--- Your instructions ---
Every line of the material is to be transcribed verbatim, with images omitted.

--- Data for review ---

^^^^

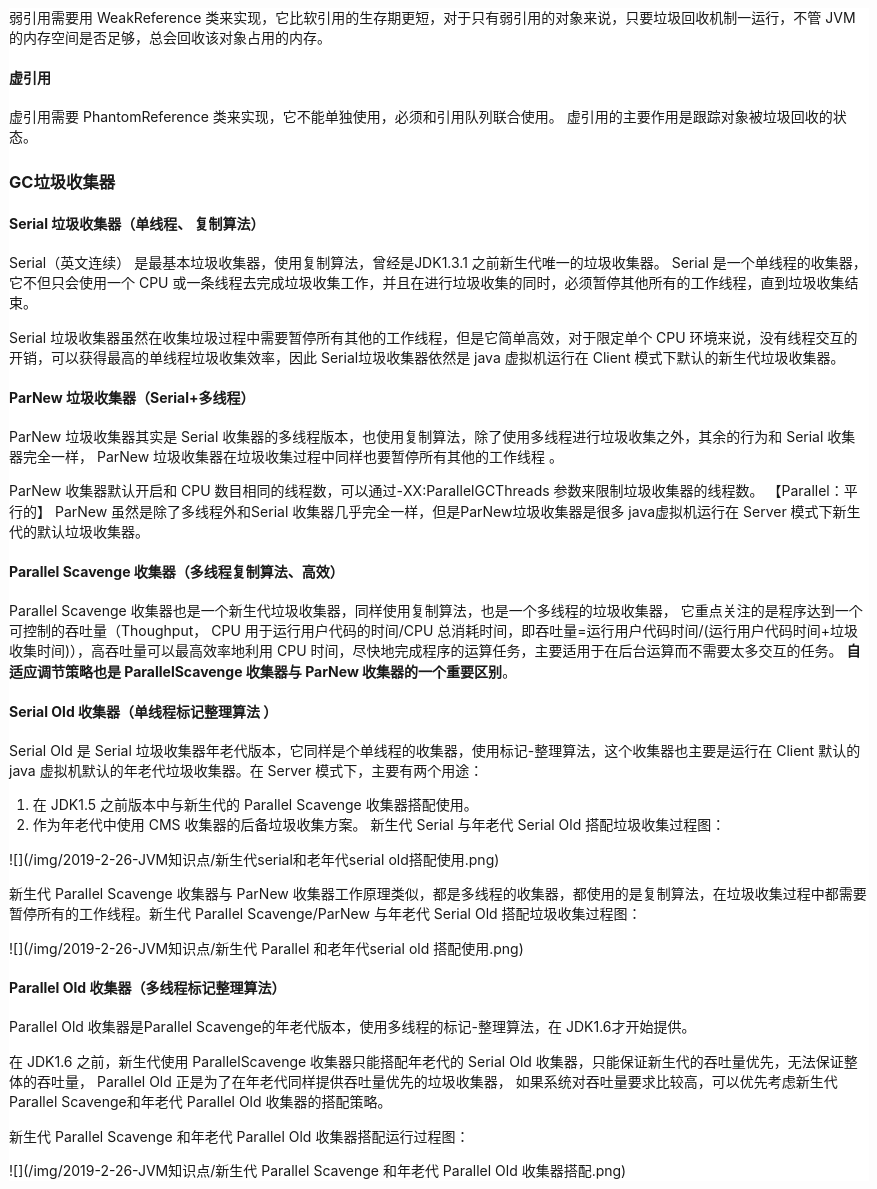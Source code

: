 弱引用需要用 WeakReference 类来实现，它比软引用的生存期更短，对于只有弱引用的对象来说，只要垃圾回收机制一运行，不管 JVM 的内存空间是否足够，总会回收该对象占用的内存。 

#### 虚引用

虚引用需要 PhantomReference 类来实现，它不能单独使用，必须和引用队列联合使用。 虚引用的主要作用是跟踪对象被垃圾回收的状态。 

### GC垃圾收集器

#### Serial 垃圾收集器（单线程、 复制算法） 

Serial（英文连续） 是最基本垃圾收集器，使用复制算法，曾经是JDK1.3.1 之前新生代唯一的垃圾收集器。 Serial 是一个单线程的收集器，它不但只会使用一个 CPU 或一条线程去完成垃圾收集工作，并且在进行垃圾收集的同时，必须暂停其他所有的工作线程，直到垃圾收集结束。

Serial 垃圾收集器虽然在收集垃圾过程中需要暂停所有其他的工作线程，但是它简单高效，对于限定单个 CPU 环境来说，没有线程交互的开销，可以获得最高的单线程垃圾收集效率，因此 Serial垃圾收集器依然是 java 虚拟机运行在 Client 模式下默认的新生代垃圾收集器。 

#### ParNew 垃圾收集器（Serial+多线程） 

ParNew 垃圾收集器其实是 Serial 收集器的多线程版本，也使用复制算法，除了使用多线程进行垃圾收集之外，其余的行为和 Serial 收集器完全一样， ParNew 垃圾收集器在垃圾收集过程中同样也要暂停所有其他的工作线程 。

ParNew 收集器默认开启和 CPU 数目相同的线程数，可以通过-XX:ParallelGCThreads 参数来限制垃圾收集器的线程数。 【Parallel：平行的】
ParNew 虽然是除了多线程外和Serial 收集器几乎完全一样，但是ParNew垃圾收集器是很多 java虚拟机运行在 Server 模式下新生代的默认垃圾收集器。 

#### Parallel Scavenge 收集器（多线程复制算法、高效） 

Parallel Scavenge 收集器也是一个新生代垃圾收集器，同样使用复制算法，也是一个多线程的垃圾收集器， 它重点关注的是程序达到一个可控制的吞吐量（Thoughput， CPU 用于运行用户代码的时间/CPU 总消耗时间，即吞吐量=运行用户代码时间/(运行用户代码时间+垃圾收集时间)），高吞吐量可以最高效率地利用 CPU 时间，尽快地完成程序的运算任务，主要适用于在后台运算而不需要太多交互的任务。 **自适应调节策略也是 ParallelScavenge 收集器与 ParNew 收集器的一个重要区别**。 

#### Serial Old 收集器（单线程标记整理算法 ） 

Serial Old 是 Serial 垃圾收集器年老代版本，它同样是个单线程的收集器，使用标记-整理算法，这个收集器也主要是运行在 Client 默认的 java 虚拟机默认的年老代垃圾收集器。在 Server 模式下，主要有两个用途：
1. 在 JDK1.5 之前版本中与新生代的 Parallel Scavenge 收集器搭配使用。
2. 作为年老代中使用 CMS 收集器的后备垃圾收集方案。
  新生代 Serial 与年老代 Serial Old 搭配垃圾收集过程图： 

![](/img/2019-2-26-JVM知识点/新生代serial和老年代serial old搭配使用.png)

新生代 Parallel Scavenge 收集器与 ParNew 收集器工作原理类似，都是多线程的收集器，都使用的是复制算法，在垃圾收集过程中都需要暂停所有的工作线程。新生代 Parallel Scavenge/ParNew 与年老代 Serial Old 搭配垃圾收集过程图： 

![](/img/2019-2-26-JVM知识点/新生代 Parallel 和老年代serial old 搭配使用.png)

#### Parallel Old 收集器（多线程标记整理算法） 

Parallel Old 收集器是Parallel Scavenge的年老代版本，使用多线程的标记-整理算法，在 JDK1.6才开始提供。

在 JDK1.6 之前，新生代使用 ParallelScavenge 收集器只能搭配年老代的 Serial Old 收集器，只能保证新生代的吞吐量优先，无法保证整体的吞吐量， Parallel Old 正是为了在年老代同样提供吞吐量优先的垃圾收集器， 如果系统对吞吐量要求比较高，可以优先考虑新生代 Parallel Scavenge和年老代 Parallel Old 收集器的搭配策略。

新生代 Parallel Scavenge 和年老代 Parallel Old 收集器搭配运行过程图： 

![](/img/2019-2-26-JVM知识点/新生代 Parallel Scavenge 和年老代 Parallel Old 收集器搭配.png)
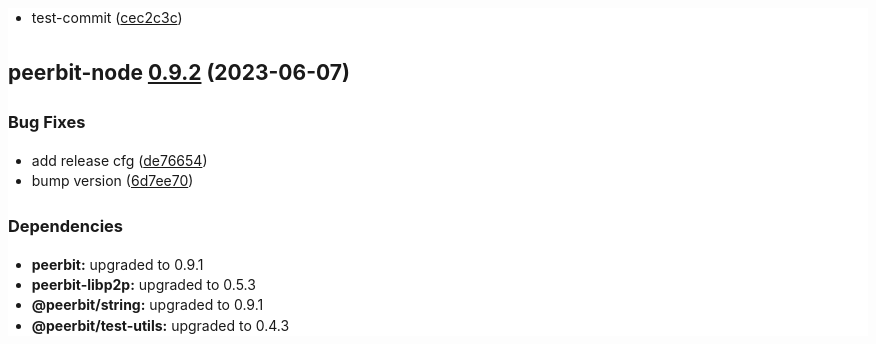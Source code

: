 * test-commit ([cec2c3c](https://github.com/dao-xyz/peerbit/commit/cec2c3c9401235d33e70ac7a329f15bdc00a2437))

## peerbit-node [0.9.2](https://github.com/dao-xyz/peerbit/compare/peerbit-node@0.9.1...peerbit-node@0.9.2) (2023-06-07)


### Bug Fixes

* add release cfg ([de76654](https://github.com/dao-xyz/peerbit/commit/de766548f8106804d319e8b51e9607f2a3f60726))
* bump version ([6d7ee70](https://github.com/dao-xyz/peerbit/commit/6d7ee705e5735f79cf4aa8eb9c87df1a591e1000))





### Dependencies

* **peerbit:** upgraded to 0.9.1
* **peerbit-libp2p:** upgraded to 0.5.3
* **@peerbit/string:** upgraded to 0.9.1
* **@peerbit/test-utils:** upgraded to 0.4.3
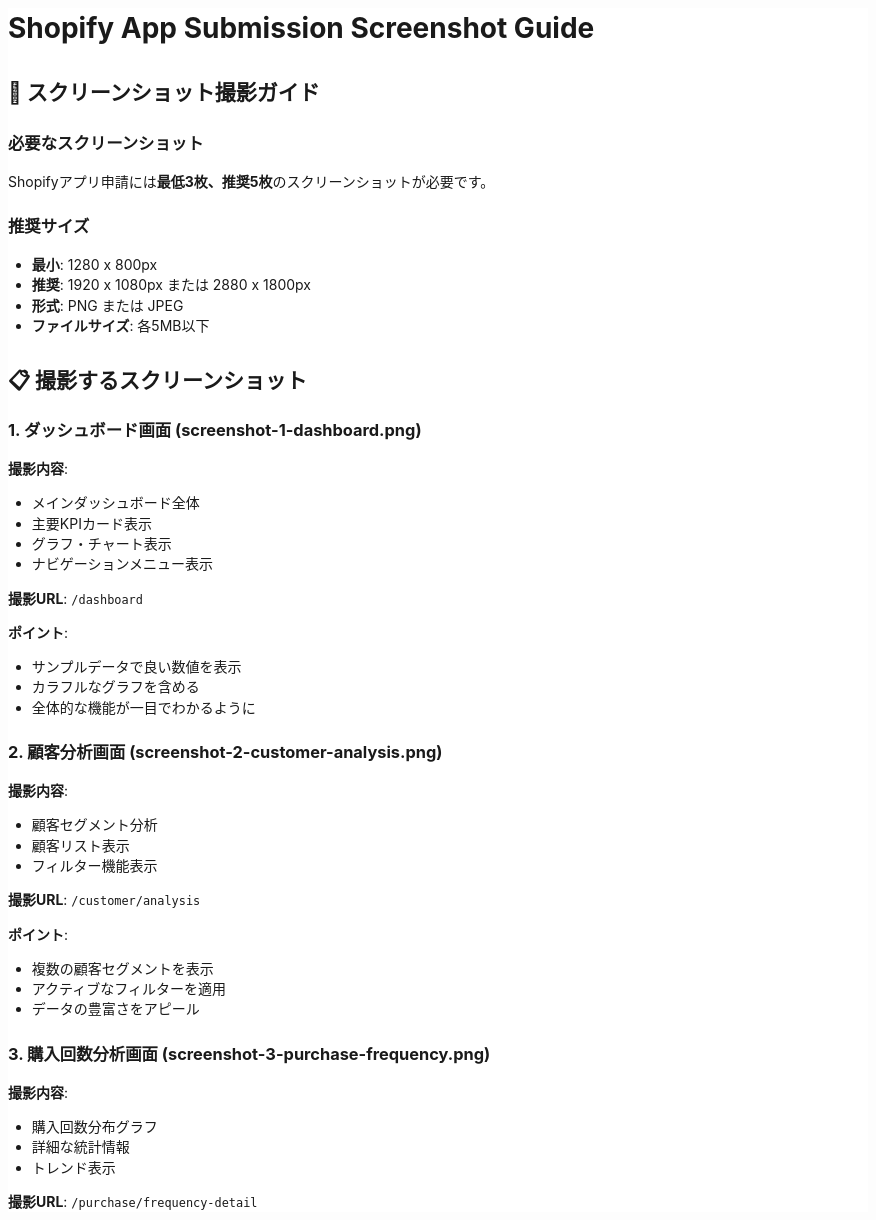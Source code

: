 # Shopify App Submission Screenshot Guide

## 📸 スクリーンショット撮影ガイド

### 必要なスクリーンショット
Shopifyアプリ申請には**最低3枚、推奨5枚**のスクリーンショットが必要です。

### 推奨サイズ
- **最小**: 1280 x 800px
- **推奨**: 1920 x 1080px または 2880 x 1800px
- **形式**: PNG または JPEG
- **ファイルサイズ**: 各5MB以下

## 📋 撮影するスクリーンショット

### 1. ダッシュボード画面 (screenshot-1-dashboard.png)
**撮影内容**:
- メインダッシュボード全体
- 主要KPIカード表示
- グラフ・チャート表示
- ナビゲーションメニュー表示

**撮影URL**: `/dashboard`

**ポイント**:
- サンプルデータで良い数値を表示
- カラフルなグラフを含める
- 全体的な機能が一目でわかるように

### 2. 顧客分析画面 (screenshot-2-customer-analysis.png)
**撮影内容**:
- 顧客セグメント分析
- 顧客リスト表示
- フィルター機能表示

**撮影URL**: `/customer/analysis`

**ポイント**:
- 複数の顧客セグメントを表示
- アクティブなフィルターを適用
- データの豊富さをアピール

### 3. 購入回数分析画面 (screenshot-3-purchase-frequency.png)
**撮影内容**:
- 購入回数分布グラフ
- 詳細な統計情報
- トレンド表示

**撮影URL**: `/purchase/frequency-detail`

^^^^

--- Task answer ---
Source code

: 弱引用需要用 WeakReference 类来实现，它比软引用的生存期更短，对于只有弱引用的对象来说，只要垃圾回收机制一运行，不管 JVM 的内存空间是否足够，总会回收该对象占用的内存。 

#### 虚引用

虚引用需要 PhantomReference 类来实现，它不能单独使用，必须和引用队列联合使用。 虚引用的主要作用是跟踪对象被垃圾回收的状态。 

### GC垃圾收集器

#### Serial 垃圾收集器（单线程、 复制算法） 

Serial（英文连续） 是最基本垃圾收集器，使用复制算法，曾经是JDK1.3.1 之前新生代唯一的垃圾收集器。 Serial 是一个单线程的收集器，它不但只会使用一个 CPU 或一条线程去完成垃圾收集工作，并且在进行垃圾收集的同时，必须暂停其他所有的工作线程，直到垃圾收集结束。

Serial 垃圾收集器虽然在收集垃圾过程中需要暂停所有其他的工作线程，但是它简单高效，对于限定单个 CPU 环境来说，没有线程交互的开销，可以获得最高的单线程垃圾收集效率，因此 Serial垃圾收集器依然是 java 虚拟机运行在 Client 模式下默认的新生代垃圾收集器。 

#### ParNew 垃圾收集器（Serial+多线程） 

ParNew 垃圾收集器其实是 Serial 收集器的多线程版本，也使用复制算法，除了使用多线程进行垃圾收集之外，其余的行为和 Serial 收集器完全一样， ParNew 垃圾收集器在垃圾收集过程中同样也要暂停所有其他的工作线程 。

ParNew 收集器默认开启和 CPU 数目相同的线程数，可以通过-XX:ParallelGCThreads 参数来限制垃圾收集器的线程数。 【Parallel：平行的】
ParNew 虽然是除了多线程外和Serial 收集器几乎完全一样，但是ParNew垃圾收集器是很多 java虚拟机运行在 Server 模式下新生代的默认垃圾收集器。 

#### Parallel Scavenge 收集器（多线程复制算法、高效） 

Parallel Scavenge 收集器也是一个新生代垃圾收集器，同样使用复制算法，也是一个多线程的垃圾收集器， 它重点关注的是程序达到一个可控制的吞吐量（Thoughput， CPU 用于运行用户代码的时间/CPU 总消耗时间，即吞吐量=运行用户代码时间/(运行用户代码时间+垃圾收集时间)），高吞吐量可以最高效率地利用 CPU 时间，尽快地完成程序的运算任务，主要适用于在后台运算而不需要太多交互的任务。 **自适应调节策略也是 ParallelScavenge 收集器与 ParNew 收集器的一个重要区别**。 

#### Serial Old 收集器（单线程标记整理算法 ） 

Serial Old 是 Serial 垃圾收集器年老代版本，它同样是个单线程的收集器，使用标记-整理算法，这个收集器也主要是运行在 Client 默认的 java 虚拟机默认的年老代垃圾收集器。在 Server 模式下，主要有两个用途：
1. 在 JDK1.5 之前版本中与新生代的 Parallel Scavenge 收集器搭配使用。
2. 作为年老代中使用 CMS 收集器的后备垃圾收集方案。
  新生代 Serial 与年老代 Serial Old 搭配垃圾收集过程图： 

![](/img/2019-2-26-JVM知识点/新生代serial和老年代serial old搭配使用.png)

新生代 Parallel Scavenge 收集器与 ParNew 收集器工作原理类似，都是多线程的收集器，都使用的是复制算法，在垃圾收集过程中都需要暂停所有的工作线程。新生代 Parallel Scavenge/ParNew 与年老代 Serial Old 搭配垃圾收集过程图： 

![](/img/2019-2-26-JVM知识点/新生代 Parallel 和老年代serial old 搭配使用.png)

#### Parallel Old 收集器（多线程标记整理算法） 

Parallel Old 收集器是Parallel Scavenge的年老代版本，使用多线程的标记-整理算法，在 JDK1.6才开始提供。

在 JDK1.6 之前，新生代使用 ParallelScavenge 收集器只能搭配年老代的 Serial Old 收集器，只能保证新生代的吞吐量优先，无法保证整体的吞吐量， Parallel Old 正是为了在年老代同样提供吞吐量优先的垃圾收集器， 如果系统对吞吐量要求比较高，可以优先考虑新生代 Parallel Scavenge和年老代 Parallel Old 收集器的搭配策略。

新生代 Parallel Scavenge 和年老代 Parallel Old 收集器搭配运行过程图： 

![](/img/2019-2-26-JVM知识点/新生代 Parallel Scavenge 和年老代 Parallel Old 收集器搭配.png)
Source code

: * test-commit ([cec2c3c](https://github.com/dao-xyz/peerbit/commit/cec2c3c9401235d33e70ac7a329f15bdc00a2437))

## peerbit-node [0.9.2](https://github.com/dao-xyz/peerbit/compare/peerbit-node@0.9.1...peerbit-node@0.9.2) (2023-06-07)


### Bug Fixes

* add release cfg ([de76654](https://github.com/dao-xyz/peerbit/commit/de766548f8106804d319e8b51e9607f2a3f60726))
* bump version ([6d7ee70](https://github.com/dao-xyz/peerbit/commit/6d7ee705e5735f79cf4aa8eb9c87df1a591e1000))





### Dependencies

* **peerbit:** upgraded to 0.9.1
* **peerbit-libp2p:** upgraded to 0.5.3
* **@peerbit/string:** upgraded to 0.9.1
* **@peerbit/test-utils:** upgraded to 0.4.3
Source code

: # Shopify App Submission Screenshot Guide

## 📸 スクリーンショット撮影ガイド

### 必要なスクリーンショット
Shopifyアプリ申請には**最低3枚、推奨5枚**のスクリーンショットが必要です。

### 推奨サイズ
- **最小**: 1280 x 800px
- **推奨**: 1920 x 1080px または 2880 x 1800px
- **形式**: PNG または JPEG
- **ファイルサイズ**: 各5MB以下

## 📋 撮影するスクリーンショット

### 1. ダッシュボード画面 (screenshot-1-dashboard.png)
**撮影内容**:
- メインダッシュボード全体
- 主要KPIカード表示
- グラフ・チャート表示
- ナビゲーションメニュー表示

**撮影URL**: `/dashboard`

**ポイント**:
- サンプルデータで良い数値を表示
- カラフルなグラフを含める
- 全体的な機能が一目でわかるように

### 2. 顧客分析画面 (screenshot-2-customer-analysis.png)
**撮影内容**:
- 顧客セグメント分析
- 顧客リスト表示
- フィルター機能表示

**撮影URL**: `/customer/analysis`

**ポイント**:
- 複数の顧客セグメントを表示
- アクティブなフィルターを適用
- データの豊富さをアピール

### 3. 購入回数分析画面 (screenshot-3-purchase-frequency.png)
**撮影内容**:
- 購入回数分布グラフ
- 詳細な統計情報
- トレンド表示

**撮影URL**: `/purchase/frequency-detail`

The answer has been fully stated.